10. Mais Colotès, en homme qui s’adresse à un prince ignorant[1], attaque aussi Empédocle, parce que sous les mêmes inspirations Empédocle a dit :

Sache autre chose encor : Rien ne naît ici-bas ;
Rien n’est soumis non plus à la loi du trépas.
Seulement tour à tour se mêlent, se divisent,
Les différents objets ; et les sages nous disent :
« C’est la nature… »

Je ne vois pas, pour ma part, en quoi cette opinion d’Empédocle empêcherait de vivre[2] ceux qui croient que ce qui n’est pas ne saurait naître, que ce qui existe ne périt point, que le rapprochement de certaines substances est ce qu’on appelle la génération, et que leur dissolution constitue la mort. C’est « génération » que veut dire Empédocle quand il emploie le mot « nature », et la preuve, c’est qu’il lui oppose la mort.
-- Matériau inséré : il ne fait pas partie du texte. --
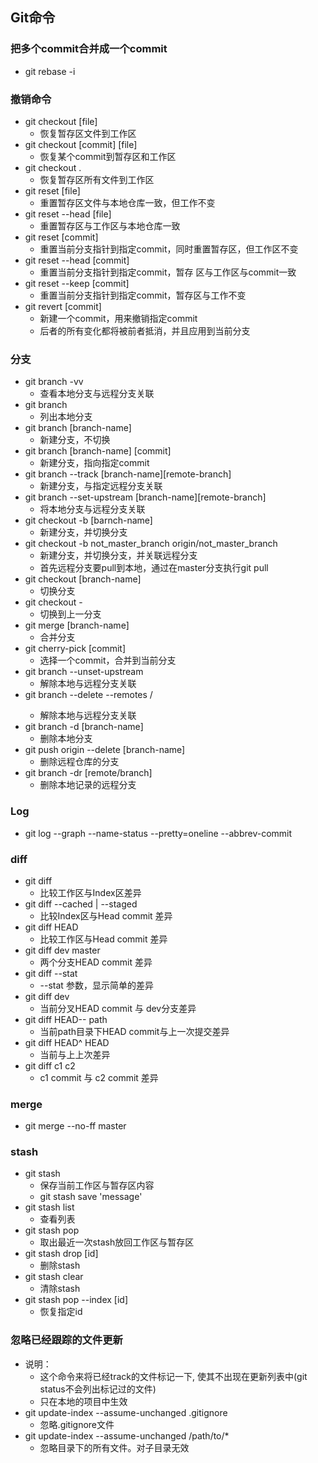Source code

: ## Git命令

### 把多个commit合并成一个commit
 * git rebase -i 

### 撤销命令
 * git checkout [file]
   + 恢复暂存区文件到工作区
 * git checkout [commit] [file]
   + 恢复某个commit到暂存区和工作区
 * git checkout .
   + 恢复暂存区所有文件到工作区
 * git reset [file]
   + 重置暂存区文件与本地仓库一致，但工作不变
 * git reset --head [file]
   + 重置暂存区与工作区与本地仓库一致
 * git reset [commit]
   + 重置当前分支指针到指定commit，同时重置暂存区，但工作区不变
 *  git reset --head [commit]  
    + 重置当前分支指针到指定commit，暂存 区与工作区与commit一致
 * git reset --keep [commit]
   + 重置当前分支指针到指定commit，暂存区与工作不变
 * git revert [commit]
   + 新建一个commit，用来撤销指定commit
   + 后者的所有变化都将被前者抵消，并且应用到当前分支
 
### 分支
 * git branch -vv
   + 查看本地分支与远程分支关联
 * git branch 
   + 列出本地分支
 * git branch [branch-name]
   + 新建分支，不切换
 * git branch [branch-name] [commit]
   + 新建分支，指向指定commit
 * git branch --track [branch-name][remote-branch]
   + 新建分支，与指定远程分支关联
 * git branch --set-upstream [branch-name][remote-branch]
   + 将本地分支与远程分支关联
 * git checkout -b [barnch-name]
   + 新建分支，并切换分支
 * git checkout -b not_master_branch origin/not_master_branch
   + 新建分支，并切换分支，并关联远程分支
   + 首先远程分支要pull到本地，通过在master分支执行git pull
 * git checkout [branch-name]
   + 切换分支
 * git checkout -
   + 切换到上一分支
 * git merge [branch-name]
   + 合并分支
 * git cherry-pick [commit]
   + 选择一个commit，合并到当前分支
 * git branch --unset-upstream
   + 解除本地与远程分支关联
 * git branch --delete --remotes <remote>/<branch>
   + 解除本地与远程分支关联
 * git branch -d [branch-name]
   + 删除本地分支
 * git push origin --delete [branch-name]
   + 删除远程仓库的分支
 * git branch -dr [remote/branch]
   + 删除本地记录的远程分支
   
### Log
 * git log --graph --name-status --pretty=oneline --abbrev-commit
 
### diff
 * git diff 
   + 比较工作区与Index区差异
 * git diff --cached | --staged 
   + 比较Index区与Head commit 差异
 * git diff HEAD
   + 比较工作区与Head commit 差异
 * git diff dev master
   + 两个分支HEAD commit 差异
 * git diff --stat
   + --stat 参数，显示简单的差异
 * git diff dev
   + 当前分叉HEAD commit 与 dev分支差异
 * git diff HEAD-- path
   + 当前path目录下HEAD commit与上一次提交差异
 * git diff HEAD^ HEAD 
   + 当前与上上次差异
 * git diff c1 c2 
   + c1 commit 与 c2 commit 差异
 
### merge
 * git merge --no-ff master
 
### stash 
 * git stash 
   + 保存当前工作区与暂存区内容
   + git stash save 'message'
 * git stash list 
   + 查看列表
 * git stash pop 
   + 取出最近一次stash放回工作区与暂存区
 * git stash drop [id]
   + 删除stash
 * git stash clear
   + 清除stash
 * git stash pop --index [id]
   + 恢复指定id
   
### 忽略已经跟踪的文件更新
 * 说明：
   + 这个命令来将已经track的文件标记一下, 使其不出现在更新列表中(git status不会列出标记过的文件)
   + 只在本地的项目中生效
 * git update-index --assume-unchanged .gitignore
   + 忽略.gitignore文件
 * git update-index --assume-unchanged /path/to/*
   + 忽略目录下的所有文件。对子目录无效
Mais si penser que des mélanges sont la génération, que des décompositions sont la mort, c’est ou ne pas vivre ou ne pas pouvoir vivre, que font autre chose les Épicuriens ? Du moins Empédocle, en ayant soin de coller, d’ajuster, les éléments au moyen du chaud, du mou, de l’humide, leur donne jusqu’à un certain point un mélange et une cohésion qui ressemble à de l’unité. Mais ceux qui, après avoir prétendu que les atomes sont immuables et impassibles, les poussent en un même point, ne peuvent rien en faire naître, et se bornent à les heurter sans cesse les uns contre les autres. L’enchevêtrement de ces atomes les empêche de se séparer et augmente leur collision mutuelle, de sorte que, même d’après une telle doctrine, il n’y a que désordre et combat dans ce qu’on appelle la génération.

  1. Nous avons vu au chap. I, que Colotès avait dédié son ouvrage à Ptolémée. C’était Ptolémée Philopator, prince d’ailleurs décrié sous tous les rapports.
  2. Il faut se souvenir que le traité de Colotės avait pour but de prouver « que l’on ne saurait vivre en suivant la doctrine des autres philosophes ».